## Thursday, December 23, 2010

### No correlation -> no causation?

I found an interesting variation on the "correlation does not imply causation" mantra in the book Applied Multiple Regression/Correlation Analysis for the Behavioral Sciences by Cohen et al. (apparently one of the statistics bibles in behavioral sciences). The quote (p.7) looks like this:
Correlation does not prove causation; however, the absence of correlation implies the absence of the existence of a causal relationship
Let's let the first part rest in peace. At first glance, the second part seems logical: you find no correlation, then how can there be causation? However, after further pondering I reached the conclusion that this logic is flawed, and that one might observe no correlation when in fact there exists underlying causation. The reason is that causality is typically discussed at the conceptual level while correlation is computed at the measurable data level.

 Where is Waldo?
Consider an example where causality is hypothesized at an unmeasurable conceptual level, such as "higher creativity leads to more satisfaction in life". Computing the correlation between "creativity" and "satisfaction" requires operationalizing these concepts into measurable variables, that is, identifying measurable variables that adequately represent these underlying concepts.

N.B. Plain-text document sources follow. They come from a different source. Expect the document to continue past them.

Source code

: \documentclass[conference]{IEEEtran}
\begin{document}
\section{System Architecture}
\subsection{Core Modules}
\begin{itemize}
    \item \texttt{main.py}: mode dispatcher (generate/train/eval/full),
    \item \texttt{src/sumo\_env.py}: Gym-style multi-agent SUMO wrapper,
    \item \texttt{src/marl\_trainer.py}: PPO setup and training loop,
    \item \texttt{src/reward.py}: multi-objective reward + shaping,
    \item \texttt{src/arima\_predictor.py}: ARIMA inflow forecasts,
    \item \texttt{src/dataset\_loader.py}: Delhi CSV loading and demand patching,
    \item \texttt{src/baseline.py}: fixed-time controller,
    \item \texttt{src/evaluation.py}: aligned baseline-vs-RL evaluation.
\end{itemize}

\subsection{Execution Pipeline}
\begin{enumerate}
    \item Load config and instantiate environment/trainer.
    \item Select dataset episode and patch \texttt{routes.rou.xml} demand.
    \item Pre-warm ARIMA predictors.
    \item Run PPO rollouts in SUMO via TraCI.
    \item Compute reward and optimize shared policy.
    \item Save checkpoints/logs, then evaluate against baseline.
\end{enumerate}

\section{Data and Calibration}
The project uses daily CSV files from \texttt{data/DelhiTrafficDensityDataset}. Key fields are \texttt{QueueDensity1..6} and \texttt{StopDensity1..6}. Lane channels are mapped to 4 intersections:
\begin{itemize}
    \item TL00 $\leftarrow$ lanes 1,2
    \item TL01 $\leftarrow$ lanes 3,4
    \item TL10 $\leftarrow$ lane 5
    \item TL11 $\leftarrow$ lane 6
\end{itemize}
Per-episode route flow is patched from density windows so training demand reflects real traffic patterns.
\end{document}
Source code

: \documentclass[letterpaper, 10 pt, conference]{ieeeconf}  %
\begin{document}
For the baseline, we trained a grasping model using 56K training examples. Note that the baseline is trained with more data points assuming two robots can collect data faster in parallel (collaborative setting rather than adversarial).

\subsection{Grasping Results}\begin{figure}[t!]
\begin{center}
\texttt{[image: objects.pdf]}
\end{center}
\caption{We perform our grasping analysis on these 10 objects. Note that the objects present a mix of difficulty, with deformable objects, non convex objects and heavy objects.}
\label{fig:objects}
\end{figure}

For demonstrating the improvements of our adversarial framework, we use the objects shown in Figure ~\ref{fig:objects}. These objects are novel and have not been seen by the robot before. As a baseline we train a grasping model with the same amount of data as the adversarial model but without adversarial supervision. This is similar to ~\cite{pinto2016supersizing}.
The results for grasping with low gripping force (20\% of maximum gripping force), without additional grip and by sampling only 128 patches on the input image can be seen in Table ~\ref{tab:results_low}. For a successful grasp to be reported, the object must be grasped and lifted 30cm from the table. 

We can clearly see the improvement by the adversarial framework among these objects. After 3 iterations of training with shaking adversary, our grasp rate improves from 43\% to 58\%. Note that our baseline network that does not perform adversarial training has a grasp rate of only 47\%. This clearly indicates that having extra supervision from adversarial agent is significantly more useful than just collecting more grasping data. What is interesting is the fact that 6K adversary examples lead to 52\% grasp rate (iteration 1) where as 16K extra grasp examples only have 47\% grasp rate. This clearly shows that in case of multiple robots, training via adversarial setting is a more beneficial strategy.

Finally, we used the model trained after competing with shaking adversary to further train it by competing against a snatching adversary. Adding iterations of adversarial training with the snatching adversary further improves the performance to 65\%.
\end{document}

For example, answers to survey questions regarding satisfaction in life might be used to operationalize "satisfaction", while a Rorschach test might be used to measure "creativity". This process of operationalization obviously does not lead to perfect measures, not to mention that data quality can be sufficiently low to produce no correlation even if there exists an underlying causal relationship.

In short, the absence of correlation can also imply that the underlying concepts are hard to measure, are inadequately measured, or that the quality of the measured data is too low (i.e., too noisy) for discovering a causal underlying relationship.